(Beginning of Exercise inputs)

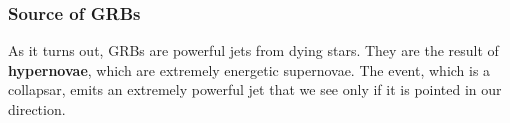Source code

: \documentclass{article}
\begin{document}
	\subsubsection{Source of GRBs}
	As it turns out, GRBs are powerful jets from dying stars. They are the result of \textbf{hypernovae}, which are extremely energetic supernovae. The event, which is a collapsar, emits an extremely powerful jet that we see only if it is pointed in our direction.
\end{document}

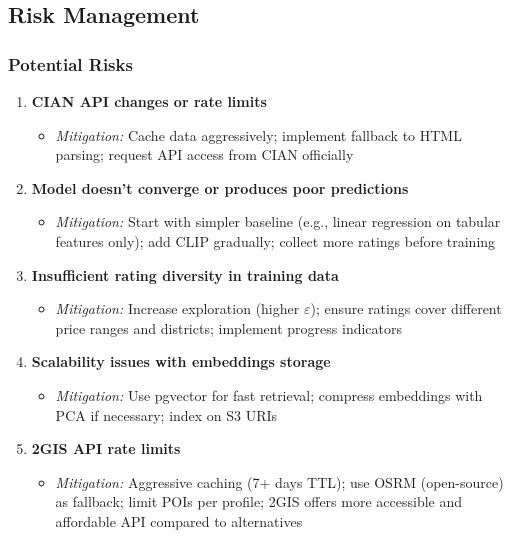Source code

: \documentclass[12pt,a4paper]{article}
\begin{document}
\subsection{Risk Management}

\subsubsection{Potential Risks}

\begin{enumerate}
    \item \textbf{CIAN API changes or rate limits}
    \begin{itemize}
        \item \textit{Mitigation:} Cache data aggressively; implement fallback to HTML parsing; request API access from CIAN officially
    \end{itemize}
    
    \item \textbf{Model doesn't converge or produces poor predictions}
    \begin{itemize}
        \item \textit{Mitigation:} Start with simpler baseline (e.g., linear regression on tabular features only); add CLIP gradually; collect more ratings before training
    \end{itemize}
    
    \item \textbf{Insufficient rating diversity in training data}
    \begin{itemize}
        \item \textit{Mitigation:} Increase exploration (higher $\varepsilon$); ensure ratings cover different price ranges and districts; implement progress indicators
    \end{itemize}
    
    \item \textbf{Scalability issues with embeddings storage}
    \begin{itemize}
        \item \textit{Mitigation:} Use pgvector for fast retrieval; compress embeddings with PCA if necessary; index on S3 URIs
    \end{itemize}
    
    \item \textbf{2GIS API rate limits}
    \begin{itemize}
        \item \textit{Mitigation:} Aggressive caching (7+ days TTL); use OSRM (open-source) as fallback; limit POIs per profile; 2GIS offers more accessible and affordable API compared to alternatives
    \end{itemize}
\end{enumerate}
\end{document}
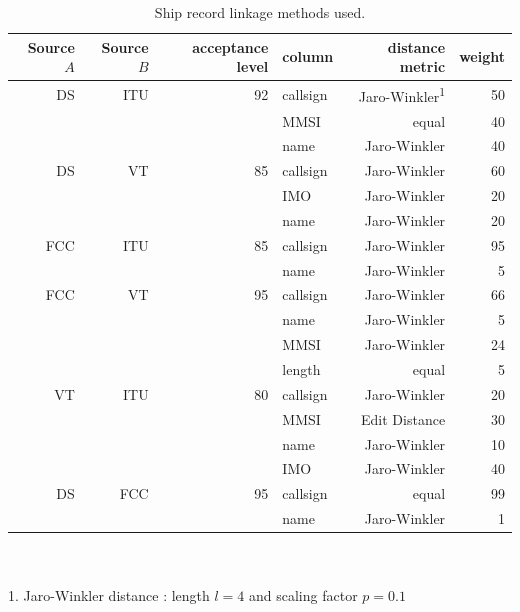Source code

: \begin{table}[htbp]
  \caption[Ship record linkage methods]{Ship record linkage methods used.}
  \ssp
  \renewcommand{\arraystretch}{1.4}
  \begin{tabular}{rrrlrr}
    \hline
    Source $A$ & Source $B$ & acceptance level & column & distance metric & weight \\
    \hline
     DS & ITU & 92 & callsign & Jaro-Winkler\textsuperscript{1} & 50 \\
        &     &    & MMSI & equal & 40 \\
        &     &    & name & Jaro-Winkler & 40 \\
    \hline
     DS &  VT & 85 & callsign & Jaro-Winkler & 60 \\
        &     &    & IMO & Jaro-Winkler & 20 \\
        &     &    & name & Jaro-Winkler & 20 \\
    \hline
    FCC & ITU & 85 & callsign & Jaro-Winkler & 95 \\
        &     &    & name & Jaro-Winkler & 5 \\
    \hline
    FCC &  VT & 95 & callsign & Jaro-Winkler & 66 \\
        &     &    & name & Jaro-Winkler & 5 \\
        &     &    & MMSI & Jaro-Winkler & 24 \\
        &     &    & length & equal & 5 \\
    \hline
     VT & ITU & 80 & callsign & Jaro-Winkler & 20 \\
        &     &    & MMSI & Edit Distance & 30 \\
        &     &    & name & Jaro-Winkler & 10 \\
        &     &    & IMO & Jaro-Winkler & 40 \\
    \hline
     DS & FCC & 95 & callsign & equal & 99 \\
        &     &    & name & Jaro-Winkler& 1 \\
  \end{tabular}
  \\
  \\
  1. Jaro-Winkler distance \citep{winkler1990string}: length $l = 4$ and scaling factor $p = 0.1$
  \label{table:ships-record-linkage-methods}
\end{table}


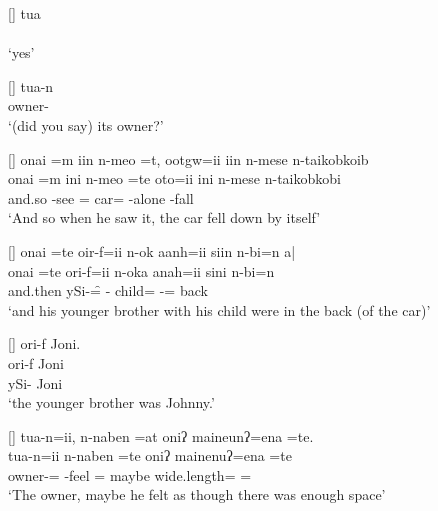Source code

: \begin{exe}
\vspace{-4pt}
[]{\gll
	tua \\
	{\tua} \\
\glt `yes'}

[]{\gll
	tua-n \\
	owner-{\N} \\
\glt `(did you say) its owner?'}

[]{\glll
	{onai =m} iin n-meo =t, ootgw=ii iin n-mese n-taikob{\tl}koib \\
	{onai =m} ini n-meo =te oto=ii ini n-mese n-taikob{\tl}kobi \\
	and.so {\iin} \n-see ={\te} car={\ii} {\iin} \n-alone \n-{\prd}fall \\
\glt `And so when he saw it, the car fell down by itself'}

\newpage
{}
[]{\glll
	{onai =te} oir-f=ii n-ok aanh=ii siin n-bi=n a| \\
	{onai =te} ori-f=ii n-oka anah=ii sini n-bi=n {\a} \\
	and.then ySi-\f={\ii} {\n-\ok} child={\ii} {\siin} \n-\bi={\einV} {\a}back \\
\glt `and his younger brother with his child were in the back (of the car)'}

[]{\glll
	ori-f Joni. \\
	ori-f Joni \\
	ySi-{\F} Joni \\
\glt `the younger brother was Johnny.' }

[]{\glll
	tua-n=ii, n-naben =at oniʔ maineunʔ=ena =te. \\
	tua-n=ii n-naben =te oniʔ mainenuʔ=ena =te \\
	owner-{\N}={\ii} \n-feel ={\te} maybe wide.length={\een} ={\te} \\
\glt `The owner, maybe he felt as though there was enough space'}

\end{exe}
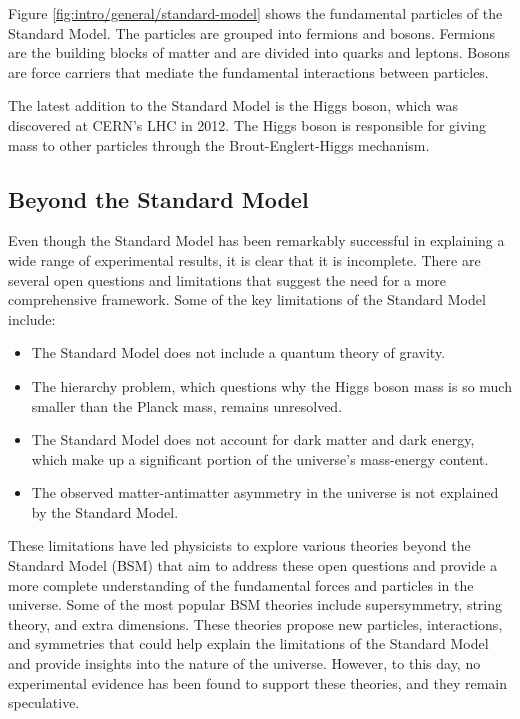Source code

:Figure \ref{fig:intro/general/standard-model} shows the fundamental particles of the Standard Model. The particles are grouped into fermions and bosons. Fermions are the building blocks of matter and are divided into quarks and leptons. Bosons are force carriers that mediate the fundamental interactions between particles.

The latest addition to the Standard Model is the Higgs boson, which was discovered at CERN's LHC in 2012. The Higgs boson is responsible for giving mass to other particles through the Brout-Englert-Higgs mechanism.

\subsection{Beyond the Standard Model}

Even though the Standard Model has been remarkably successful in explaining a wide range of experimental results, it is clear that it is incomplete. There are several open questions and limitations that suggest the need for a more comprehensive framework. Some of the key limitations of the Standard Model include:

\begin{itemize}
    \item The Standard Model does not include a quantum theory of gravity.
    \item The hierarchy problem, which questions why the Higgs boson mass is so much smaller than the Planck mass, remains unresolved.
    \item The Standard Model does not account for dark matter and dark energy, which make up a significant portion of the universe's mass-energy content.
    \item The observed matter-antimatter asymmetry in the universe is not explained by the Standard Model.
\end{itemize}

These limitations have led physicists to explore various theories beyond the Standard Model (BSM) that aim to address these open questions and provide a more complete understanding of the fundamental forces and particles in the universe. Some of the most popular BSM theories include supersymmetry, string theory, and extra dimensions. These theories propose new particles, interactions, and symmetries that could help explain the limitations of the Standard Model and provide insights into the nature of the universe. However, to this day, no experimental evidence has been found to support these theories, and they remain speculative.

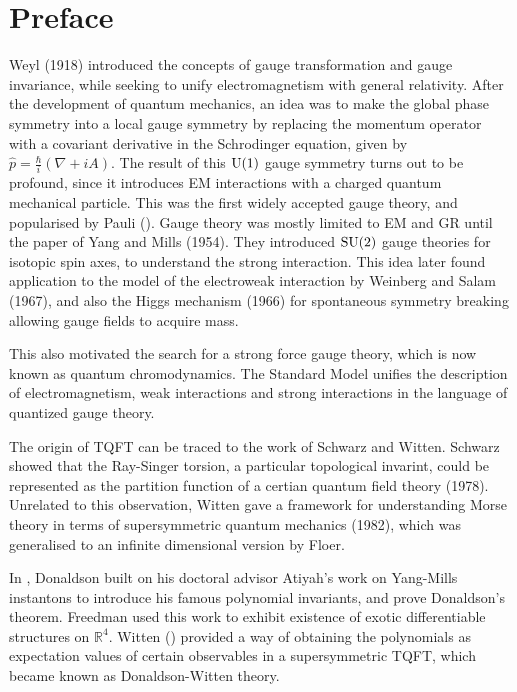 \chapter*{Preface}\label{preface}

Weyl (1918) introduced the concepts of gauge transformation and gauge
invariance, while seeking to unify electromagnetism with general relativity. After the
development of quantum mechanics, an idea was to make the global phase symmetry
into a local gauge symmetry by replacing the momentum operator with a covariant 
derivative in the Schrodinger equation, given by 
$\widehat{p}=\frac{\hbar}{i}(\nabla+iA)$. The result of this $\operatorname{U}(1)$ gauge symmetry
turns out to be profound, since it introduces EM interactions with a charged
quantum mechanical particle. This was the first widely accepted gauge theory,
and popularised by Pauli (\citeyear{pauli_em}).\cite{pauli_em}
Gauge theory was mostly limited to EM and GR until the paper of Yang and Mills 
(1954). They introduced $\operatorname{SU}(2)$ gauge theories for
isotopic spin axes, to understand the strong interaction. This idea later found
application to the model of the electroweak interaction by Weinberg and Salam
(1967), and also the Higgs mechanism (1966) for spontaneous symmetry breaking
allowing gauge fields to acquire mass. 

This also motivated the search for a strong force gauge theory, which is now
known as quantum chromodynamics. The Standard Model unifies the description of
electromagnetism, weak interactions and strong interactions in the language of
quantized gauge theory. 

The origin of TQFT can be traced to the work of Schwarz and Witten.
Schwarz showed that the Ray-Singer torsion, a particular topological invarint,
could be represented as the partition function of a certian quantum field theory
(1978). Unrelated to this observation, Witten gave a framework for understanding
Morse theory in terms of supersymmetric quantum mechanics (1982), which was 
generalised to an infinite dimensional version by Floer. 

In \citeyear{don83}, Donaldson built on his doctoral advisor Atiyah's work on 
Yang-Mills instantons to introduce his famous polynomial invariants, and prove 
Donaldson's theorem.\cite{don83}
Freedman used this work to exhibit existence of exotic differentiable
structures on $\mathbb{R}^{4}$. 
Witten (\citeyear{wittenTQFT}) provided a way
of obtaining the polynomials as expectation values of certain observables in 
a supersymmetric TQFT, which became
known as Donaldson-Witten theory.\cite{wittenTQFT}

(End of Exercise inputs)

> [Problem to work on]:
Above are the entries. Quote exactly the lines from the one bearing "isotopic spin axes, to" through the one bearing "allowing gauge fields to acquire mass.".

> [Answer to this problem]:
isotopic spin axes, to understand the strong interaction. This idea later found
application to the model of the electroweak interaction by Weinberg and Salam
(1967), and also the Higgs mechanism (1966) for spontaneous symmetry breaking
allowing gauge fields to acquire mass. 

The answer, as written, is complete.